这一发现为基因编辑技术的发展奠定了基础:通过人为设计特异性识别序列,搭配高效的Cas9 Nuclease蛋白,可实现对目标基因的精准修饰,标志着基因编辑领域革命的正式启动。
02 从实验室走向临床:CRISPR/Cas9对细胞治疗格局的重塑
随着基因编辑技术的不断成熟,CRISPR/Cas9系统已逐步从实验室基础研究走向临床应用,在细胞治疗领域实现广泛落地,尤其在CAR-T疗法(Chimeric Antigen Receptor T-Cell Therapy,CAR-T Therapy)中,推动其实现从“个体化定制”向“通用化应用”的跨越式发展,而高质量的Cas9 Nuclease蛋白是这一技术跨越的核心支撑。
1. CAR-T疗法:从“个体定制”到“现货可用”的技术突破
传统CAR-T疗法存在明显局限性:需从患者体内分离T细胞,经体外基因改造后回输,不仅治疗周期长、成本高昂,且难以实现规模化推广。CRISPR/Cas9系统的应用,有效打破上述困境,推动“通用型CAR-T”疗法从理论设想走向临床实践。

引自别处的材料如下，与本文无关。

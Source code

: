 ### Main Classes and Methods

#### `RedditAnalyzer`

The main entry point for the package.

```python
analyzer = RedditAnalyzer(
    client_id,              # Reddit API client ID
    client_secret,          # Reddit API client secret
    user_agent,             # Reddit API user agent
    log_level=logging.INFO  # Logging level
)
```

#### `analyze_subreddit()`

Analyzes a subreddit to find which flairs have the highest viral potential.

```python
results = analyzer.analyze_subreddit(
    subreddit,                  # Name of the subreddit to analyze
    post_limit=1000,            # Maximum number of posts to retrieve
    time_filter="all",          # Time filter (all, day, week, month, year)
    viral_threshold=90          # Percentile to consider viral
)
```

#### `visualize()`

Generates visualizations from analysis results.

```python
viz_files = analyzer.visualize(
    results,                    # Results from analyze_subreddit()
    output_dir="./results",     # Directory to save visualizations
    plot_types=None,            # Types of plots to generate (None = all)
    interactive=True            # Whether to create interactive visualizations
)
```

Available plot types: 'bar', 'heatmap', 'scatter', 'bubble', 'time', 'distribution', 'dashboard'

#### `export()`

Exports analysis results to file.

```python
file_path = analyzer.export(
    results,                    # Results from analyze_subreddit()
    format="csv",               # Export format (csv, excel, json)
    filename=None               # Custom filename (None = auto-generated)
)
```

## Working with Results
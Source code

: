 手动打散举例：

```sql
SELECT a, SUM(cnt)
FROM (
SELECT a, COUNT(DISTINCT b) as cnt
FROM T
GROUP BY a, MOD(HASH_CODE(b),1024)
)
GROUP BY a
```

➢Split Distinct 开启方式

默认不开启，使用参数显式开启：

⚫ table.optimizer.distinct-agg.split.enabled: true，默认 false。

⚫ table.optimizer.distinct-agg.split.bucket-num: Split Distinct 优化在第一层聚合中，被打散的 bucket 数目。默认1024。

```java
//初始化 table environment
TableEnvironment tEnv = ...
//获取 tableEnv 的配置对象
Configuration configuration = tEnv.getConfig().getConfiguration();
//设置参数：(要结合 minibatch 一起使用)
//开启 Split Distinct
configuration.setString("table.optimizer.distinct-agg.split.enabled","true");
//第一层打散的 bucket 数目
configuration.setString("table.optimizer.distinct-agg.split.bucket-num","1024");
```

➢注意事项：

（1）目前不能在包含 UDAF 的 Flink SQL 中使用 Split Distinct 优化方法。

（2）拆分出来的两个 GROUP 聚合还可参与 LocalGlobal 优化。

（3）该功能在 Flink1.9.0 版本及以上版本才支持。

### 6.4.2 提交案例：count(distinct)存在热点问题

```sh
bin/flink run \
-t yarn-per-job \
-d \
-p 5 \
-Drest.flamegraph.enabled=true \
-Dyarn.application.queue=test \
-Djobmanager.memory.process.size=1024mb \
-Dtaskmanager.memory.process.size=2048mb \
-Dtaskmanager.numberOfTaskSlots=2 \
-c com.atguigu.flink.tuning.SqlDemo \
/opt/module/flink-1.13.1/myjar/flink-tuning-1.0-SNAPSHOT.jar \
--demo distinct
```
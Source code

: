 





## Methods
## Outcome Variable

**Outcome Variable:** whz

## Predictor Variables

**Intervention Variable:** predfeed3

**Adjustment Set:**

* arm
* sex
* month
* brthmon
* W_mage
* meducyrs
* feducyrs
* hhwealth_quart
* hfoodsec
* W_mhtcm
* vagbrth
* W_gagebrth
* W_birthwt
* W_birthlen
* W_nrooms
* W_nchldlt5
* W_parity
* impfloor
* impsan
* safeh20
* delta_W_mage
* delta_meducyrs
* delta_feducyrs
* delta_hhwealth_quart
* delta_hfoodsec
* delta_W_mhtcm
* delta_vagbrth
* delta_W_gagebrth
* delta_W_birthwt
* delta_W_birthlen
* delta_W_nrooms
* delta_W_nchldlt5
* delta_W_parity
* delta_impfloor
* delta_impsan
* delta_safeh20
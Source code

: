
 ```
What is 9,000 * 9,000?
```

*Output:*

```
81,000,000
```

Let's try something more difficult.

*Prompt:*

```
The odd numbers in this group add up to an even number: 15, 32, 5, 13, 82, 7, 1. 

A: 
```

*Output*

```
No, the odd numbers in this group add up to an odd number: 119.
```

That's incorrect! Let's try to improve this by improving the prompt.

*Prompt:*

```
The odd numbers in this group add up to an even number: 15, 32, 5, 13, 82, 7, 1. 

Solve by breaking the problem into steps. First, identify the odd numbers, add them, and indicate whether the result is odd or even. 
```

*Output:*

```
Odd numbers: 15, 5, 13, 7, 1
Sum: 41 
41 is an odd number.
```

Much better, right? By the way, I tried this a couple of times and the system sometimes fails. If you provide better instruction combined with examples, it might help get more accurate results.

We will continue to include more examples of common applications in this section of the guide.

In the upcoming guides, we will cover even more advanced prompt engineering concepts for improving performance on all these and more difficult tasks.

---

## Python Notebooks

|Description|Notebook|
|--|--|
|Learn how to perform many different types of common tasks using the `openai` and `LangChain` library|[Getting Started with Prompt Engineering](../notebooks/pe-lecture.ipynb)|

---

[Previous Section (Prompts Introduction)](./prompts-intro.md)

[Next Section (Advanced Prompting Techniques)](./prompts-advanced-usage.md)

借助CRISPR/Cas9系统,结合Cas9 Nuclease蛋白对T细胞进行精准编辑,可实现两大关键技术突破:一是敲除TCR基因,有效规避移植物抗宿主反应(GVHD),降低治疗相关风险;二是敲除a2ar等介导免疫抑制的基因,改善CAR-T细胞的临床耐受性[2]。例如,Kymriah作为全球首个获批的CAR-T产品,在急性淋巴细胞白血病的治疗中,帮助部分患者实现长期缓解;Yescarta在弥漫性大B细胞淋巴瘤的治疗中展现出较高的完全缓解率,进一步验证了CAR-T疗法的临床价值;靶向BCMA的Carvykti则显著提升了多发性骨髓瘤患者的治疗深度与生存期。这些经典临床案例的背后,均离不开Cas9 Nuclease蛋白的精准编辑支撑,Cas9 Nuclease蛋白凭借其高活性、低脱靶的优势,正成为众多科研机构及企业开展CAR-T疗法研究的优选工具。
2. 不止于癌症:基因编辑细胞疗法的多元应用潜力
CRISPR/Cas9系统的应用范围不仅局限于肿瘤免疫治疗,目前正逐步拓展至遗传性疾病、感染性疾病等多个领域,为疑难病症的治疗提供全新思路,为多领域基因编辑研究提供可靠技术支撑。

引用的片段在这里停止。